# Requirement
Below is a listing; repeat exactly the lines from the one containing "The data in" to the one containing "All the other", both included.
+ + + + +
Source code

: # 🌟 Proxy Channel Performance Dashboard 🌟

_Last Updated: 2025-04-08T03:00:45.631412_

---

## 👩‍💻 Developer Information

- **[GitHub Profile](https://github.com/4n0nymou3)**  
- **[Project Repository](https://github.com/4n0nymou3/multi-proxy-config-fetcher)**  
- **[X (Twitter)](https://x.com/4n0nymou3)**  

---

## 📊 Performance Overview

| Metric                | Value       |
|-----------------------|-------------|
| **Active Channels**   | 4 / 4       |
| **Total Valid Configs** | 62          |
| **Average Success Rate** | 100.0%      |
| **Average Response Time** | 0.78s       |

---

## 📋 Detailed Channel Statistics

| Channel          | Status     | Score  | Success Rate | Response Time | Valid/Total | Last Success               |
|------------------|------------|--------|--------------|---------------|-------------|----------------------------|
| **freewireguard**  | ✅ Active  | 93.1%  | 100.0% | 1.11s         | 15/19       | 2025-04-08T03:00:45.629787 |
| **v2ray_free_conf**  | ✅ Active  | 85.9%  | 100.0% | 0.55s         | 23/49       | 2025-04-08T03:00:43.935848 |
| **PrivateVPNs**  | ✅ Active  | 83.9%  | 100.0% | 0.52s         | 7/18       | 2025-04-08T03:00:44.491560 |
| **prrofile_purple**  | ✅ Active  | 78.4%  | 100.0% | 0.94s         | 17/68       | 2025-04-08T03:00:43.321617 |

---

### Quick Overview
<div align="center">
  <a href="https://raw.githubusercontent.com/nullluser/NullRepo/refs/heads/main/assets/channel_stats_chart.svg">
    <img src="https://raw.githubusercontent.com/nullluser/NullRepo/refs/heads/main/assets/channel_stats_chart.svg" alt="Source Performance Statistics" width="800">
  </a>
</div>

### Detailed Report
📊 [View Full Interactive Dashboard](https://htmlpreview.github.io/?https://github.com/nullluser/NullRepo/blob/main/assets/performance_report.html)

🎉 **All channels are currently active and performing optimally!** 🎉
+ + + + +
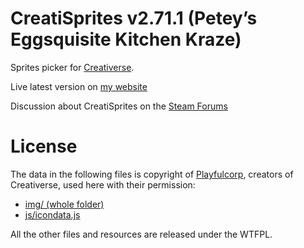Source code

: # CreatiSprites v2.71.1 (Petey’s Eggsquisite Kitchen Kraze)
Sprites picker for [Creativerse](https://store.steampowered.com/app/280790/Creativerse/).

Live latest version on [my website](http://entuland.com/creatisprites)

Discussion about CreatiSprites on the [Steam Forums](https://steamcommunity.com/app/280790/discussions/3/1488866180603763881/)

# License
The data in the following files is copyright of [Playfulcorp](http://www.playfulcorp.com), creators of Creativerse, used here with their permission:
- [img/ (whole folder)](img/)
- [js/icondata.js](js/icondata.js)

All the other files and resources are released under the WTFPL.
+ + + + +
# Task answer
The data in the following files is copyright of [Playfulcorp](http://www.playfulcorp.com), creators of Creativerse, used here with their permission:
- [img/ (whole folder)](img/)
- [js/icondata.js](js/icondata.js)

All the other files and resources are released under the WTFPL.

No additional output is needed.